What is the Hwang scandal?

What is the Hwang scandal?

On January 20, 2006, Hwang maintained that two of his 11 forged stem cell lines had been maliciously switched for cells from regular, not cloned, embryos. The allegation involves the lines Hwang claims to have created at Seoul-based MizMedi Hospital.

What was the purpose of the study that Hwang performed?

Hwang published a paper in May 2005 purporting that his team had created 11 individual stem cell lines from cloned embryos. This discovery had significant implications for medicine, as it raised the possibility of treatments tailored to the individual patient, using the patient’s own stem cells.

What were the instances of research misconduct that Hwang woo Suk committed?
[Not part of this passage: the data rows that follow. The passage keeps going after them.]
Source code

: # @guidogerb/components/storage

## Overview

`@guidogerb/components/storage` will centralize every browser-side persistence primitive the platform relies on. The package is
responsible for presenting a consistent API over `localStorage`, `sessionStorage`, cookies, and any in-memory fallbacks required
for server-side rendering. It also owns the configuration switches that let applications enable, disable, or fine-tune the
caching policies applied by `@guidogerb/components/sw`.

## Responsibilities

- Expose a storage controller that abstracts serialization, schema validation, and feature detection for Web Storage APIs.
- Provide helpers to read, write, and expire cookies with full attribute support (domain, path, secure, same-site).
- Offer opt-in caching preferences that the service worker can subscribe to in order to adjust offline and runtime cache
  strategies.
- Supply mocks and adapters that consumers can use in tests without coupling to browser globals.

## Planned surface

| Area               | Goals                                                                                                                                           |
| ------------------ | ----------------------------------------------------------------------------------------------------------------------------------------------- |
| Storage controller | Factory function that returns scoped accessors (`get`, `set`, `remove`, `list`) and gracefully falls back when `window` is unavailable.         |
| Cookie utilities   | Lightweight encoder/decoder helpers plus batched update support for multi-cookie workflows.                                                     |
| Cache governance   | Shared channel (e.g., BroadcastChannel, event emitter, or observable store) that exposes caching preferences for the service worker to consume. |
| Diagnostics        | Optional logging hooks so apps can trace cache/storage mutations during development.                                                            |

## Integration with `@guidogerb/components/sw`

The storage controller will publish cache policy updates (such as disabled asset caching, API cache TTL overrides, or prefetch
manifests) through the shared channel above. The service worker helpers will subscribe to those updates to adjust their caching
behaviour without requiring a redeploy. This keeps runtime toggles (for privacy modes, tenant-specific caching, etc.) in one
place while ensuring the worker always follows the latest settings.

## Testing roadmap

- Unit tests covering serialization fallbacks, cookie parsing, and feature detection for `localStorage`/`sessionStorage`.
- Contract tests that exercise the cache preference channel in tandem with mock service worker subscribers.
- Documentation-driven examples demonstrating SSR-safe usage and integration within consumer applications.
In 2009, Hwang was convicted of misusing research funds and illegally buying human eggs for his research. Among many transgressions was the dubious manner in which the team persuaded women to donate their eggs for their SCNT research.

How Japan’s stem cell study became a scandal?

Its findings concluded that there was “research misconduct by Dr Obokata on two points”. She was found to have manipulated two images to create a false composite image, and she used data from her doctoral thesis, even though it was derived under different conditions to those described in her STAP papers.

Who is Dr Hwang Woo Suk?

Hwang Woo-suk, a geneticist in South Korea, claimed in Science magazine in 2004 and 2005 that he and a team of researchers had for the first time cloned a human embryo and that they had derived eleven stem cell lines from it. Hwang was a professor at Seoul National University in Seoul, South Korea.

Why do scientists falsify data?

It is commonly hypothesized that scientists are more likely to engage in data falsification and fabrication when they are subject to pressures to publish, when they are not restrained by forms of social control, when they work in countries lacking policies to tackle scientific misconduct, and when they are male.

Are scientists dishonest?

Not surprisingly there seems to be significant underreporting of dishonesty and misconduct [12, 13]. A systematic review and meta-analysis [11] showed that an average of 2% of scientists admitted serious forms of misconduct (fabrication, falsification or modification of data or results) at least once.